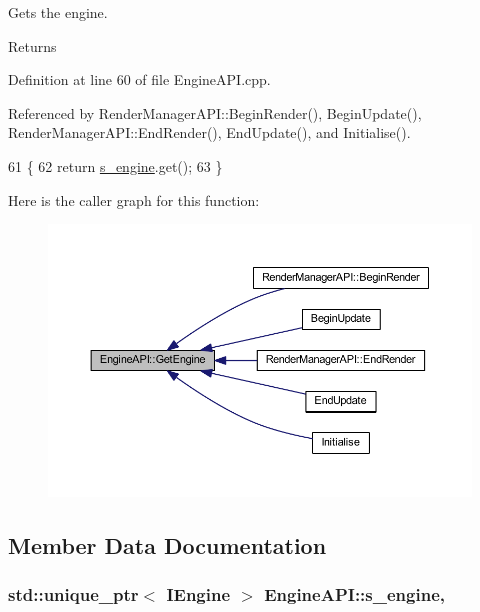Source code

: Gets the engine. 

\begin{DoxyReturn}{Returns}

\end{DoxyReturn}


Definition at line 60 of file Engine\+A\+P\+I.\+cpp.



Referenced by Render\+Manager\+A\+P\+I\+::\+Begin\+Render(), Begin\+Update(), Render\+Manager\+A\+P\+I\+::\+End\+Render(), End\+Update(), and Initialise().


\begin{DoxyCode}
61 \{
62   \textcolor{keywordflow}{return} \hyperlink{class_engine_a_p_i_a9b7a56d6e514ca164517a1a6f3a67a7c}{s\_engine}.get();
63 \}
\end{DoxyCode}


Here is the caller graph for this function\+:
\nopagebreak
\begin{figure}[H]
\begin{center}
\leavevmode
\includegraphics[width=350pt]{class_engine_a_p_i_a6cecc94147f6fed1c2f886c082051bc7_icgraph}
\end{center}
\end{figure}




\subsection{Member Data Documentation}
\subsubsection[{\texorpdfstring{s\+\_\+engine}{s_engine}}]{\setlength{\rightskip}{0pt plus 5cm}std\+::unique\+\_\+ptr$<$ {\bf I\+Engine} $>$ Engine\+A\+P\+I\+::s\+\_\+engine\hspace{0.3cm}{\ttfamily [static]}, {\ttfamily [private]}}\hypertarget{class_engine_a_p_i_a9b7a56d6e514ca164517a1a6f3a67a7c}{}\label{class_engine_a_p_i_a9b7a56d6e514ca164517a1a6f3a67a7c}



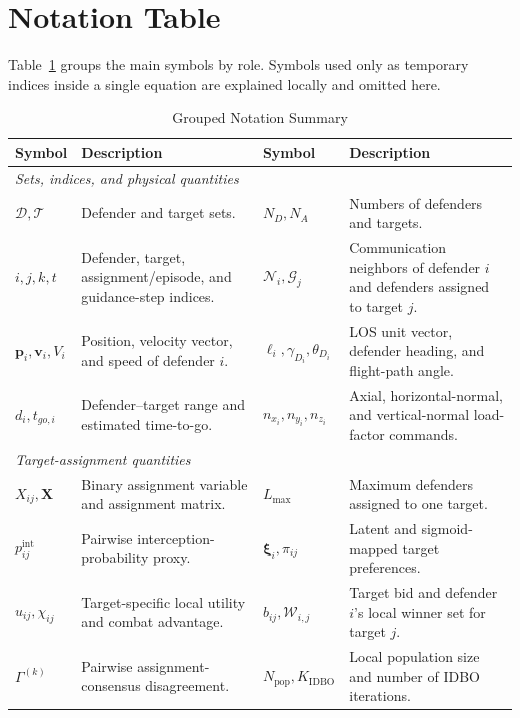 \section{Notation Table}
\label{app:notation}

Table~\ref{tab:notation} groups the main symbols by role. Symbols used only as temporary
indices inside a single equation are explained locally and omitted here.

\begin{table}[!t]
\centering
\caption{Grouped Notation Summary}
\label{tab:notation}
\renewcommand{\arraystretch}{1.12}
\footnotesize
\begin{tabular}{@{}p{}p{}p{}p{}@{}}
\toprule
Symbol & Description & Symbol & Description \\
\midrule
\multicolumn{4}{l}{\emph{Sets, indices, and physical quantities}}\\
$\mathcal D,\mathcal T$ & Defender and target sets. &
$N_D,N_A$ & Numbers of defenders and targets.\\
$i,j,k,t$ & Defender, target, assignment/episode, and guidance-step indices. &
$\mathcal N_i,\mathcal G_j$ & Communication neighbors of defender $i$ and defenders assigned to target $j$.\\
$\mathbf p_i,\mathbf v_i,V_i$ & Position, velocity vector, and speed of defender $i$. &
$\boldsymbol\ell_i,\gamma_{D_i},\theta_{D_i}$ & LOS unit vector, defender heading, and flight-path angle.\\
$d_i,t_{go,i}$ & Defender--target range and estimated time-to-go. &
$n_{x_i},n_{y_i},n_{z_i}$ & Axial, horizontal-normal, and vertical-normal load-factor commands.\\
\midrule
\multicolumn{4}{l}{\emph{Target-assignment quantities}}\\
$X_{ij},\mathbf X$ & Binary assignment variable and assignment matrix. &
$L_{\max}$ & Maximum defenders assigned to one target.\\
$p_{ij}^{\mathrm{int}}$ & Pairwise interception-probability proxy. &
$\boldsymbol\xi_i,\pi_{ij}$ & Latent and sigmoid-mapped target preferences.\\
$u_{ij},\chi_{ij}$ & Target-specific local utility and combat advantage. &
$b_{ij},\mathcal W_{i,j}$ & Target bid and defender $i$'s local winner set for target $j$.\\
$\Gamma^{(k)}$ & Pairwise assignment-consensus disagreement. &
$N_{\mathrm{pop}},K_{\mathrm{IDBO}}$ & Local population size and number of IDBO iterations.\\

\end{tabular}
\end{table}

====================

=== Work required ===
Verbatim output of every entry above is required, though pictures are to be left out.

=== Solution ===
Source code

: Gets the engine. 

\begin{DoxyReturn}{Returns}

\end{DoxyReturn}


Definition at line 60 of file Engine\+A\+P\+I.\+cpp.



Referenced by Render\+Manager\+A\+P\+I\+::\+Begin\+Render(), Begin\+Update(), Render\+Manager\+A\+P\+I\+::\+End\+Render(), End\+Update(), and Initialise().


\begin{DoxyCode}
61 \{
62   \textcolor{keywordflow}{return} \hyperlink{class_engine_a_p_i_a9b7a56d6e514ca164517a1a6f3a67a7c}{s\_engine}.get();
63 \}
\end{DoxyCode}


Here is the caller graph for this function\+:
\nopagebreak
\begin{figure}[H]
\begin{center}
\leavevmode
\includegraphics[width=350pt]{class_engine_a_p_i_a6cecc94147f6fed1c2f886c082051bc7_icgraph}
\end{center}
\end{figure}




\subsection{Member Data Documentation}
\subsubsection[{\texorpdfstring{s\+\_\+engine}{s_engine}}]{\setlength{\rightskip}{0pt plus 5cm}std\+::unique\+\_\+ptr$<$ {\bf I\+Engine} $>$ Engine\+A\+P\+I\+::s\+\_\+engine\hspace{0.3cm}{\ttfamily [static]}, {\ttfamily [private]}}\hypertarget{class_engine_a_p_i_a9b7a56d6e514ca164517a1a6f3a67a7c}{}\label{class_engine_a_p_i_a9b7a56d6e514ca164517a1a6f3a67a7c}



 \section{Notation Table}
\label{app:notation}

Table~\ref{tab:notation} groups the main symbols by role. Symbols used only as temporary
indices inside a single equation are explained locally and omitted here.

\begin{table}[!t]
\centering
\caption{Grouped Notation Summary}
\label{tab:notation}
\renewcommand{\arraystretch}{1.12}
\footnotesize
\begin{tabular}{@{}p{}p{}p{}p{}@{}}
\toprule
Symbol & Description & Symbol & Description \\
\midrule
\multicolumn{4}{l}{\emph{Sets, indices, and physical quantities}}\\
$\mathcal D,\mathcal T$ & Defender and target sets. &
$N_D,N_A$ & Numbers of defenders and targets.\\
$i,j,k,t$ & Defender, target, assignment/episode, and guidance-step indices. &
$\mathcal N_i,\mathcal G_j$ & Communication neighbors of defender $i$ and defenders assigned to target $j$.\\
$\mathbf p_i,\mathbf v_i,V_i$ & Position, velocity vector, and speed of defender $i$. &
$\boldsymbol\ell_i,\gamma_{D_i},\theta_{D_i}$ & LOS unit vector, defender heading, and flight-path angle.\\
$d_i,t_{go,i}$ & Defender--target range and estimated time-to-go. &
$n_{x_i},n_{y_i},n_{z_i}$ & Axial, horizontal-normal, and vertical-normal load-factor commands.\\
\midrule
\multicolumn{4}{l}{\emph{Target-assignment quantities}}\\
$X_{ij},\mathbf X$ & Binary assignment variable and assignment matrix. &
$L_{\max}$ & Maximum defenders assigned to one target.\\
$p_{ij}^{\mathrm{int}}$ & Pairwise interception-probability proxy. &
$\boldsymbol\xi_i,\pi_{ij}$ & Latent and sigmoid-mapped target preferences.\\
$u_{ij},\chi_{ij}$ & Target-specific local utility and combat advantage. &
$b_{ij},\mathcal W_{i,j}$ & Target bid and defender $i$'s local winner set for target $j$.\\
$\Gamma^{(k)}$ & Pairwise assignment-consensus disagreement. &
$N_{\mathrm{pop}},K_{\mathrm{IDBO}}$ & Local population size and number of IDBO iterations.\\

\end{tabular}
\end{table}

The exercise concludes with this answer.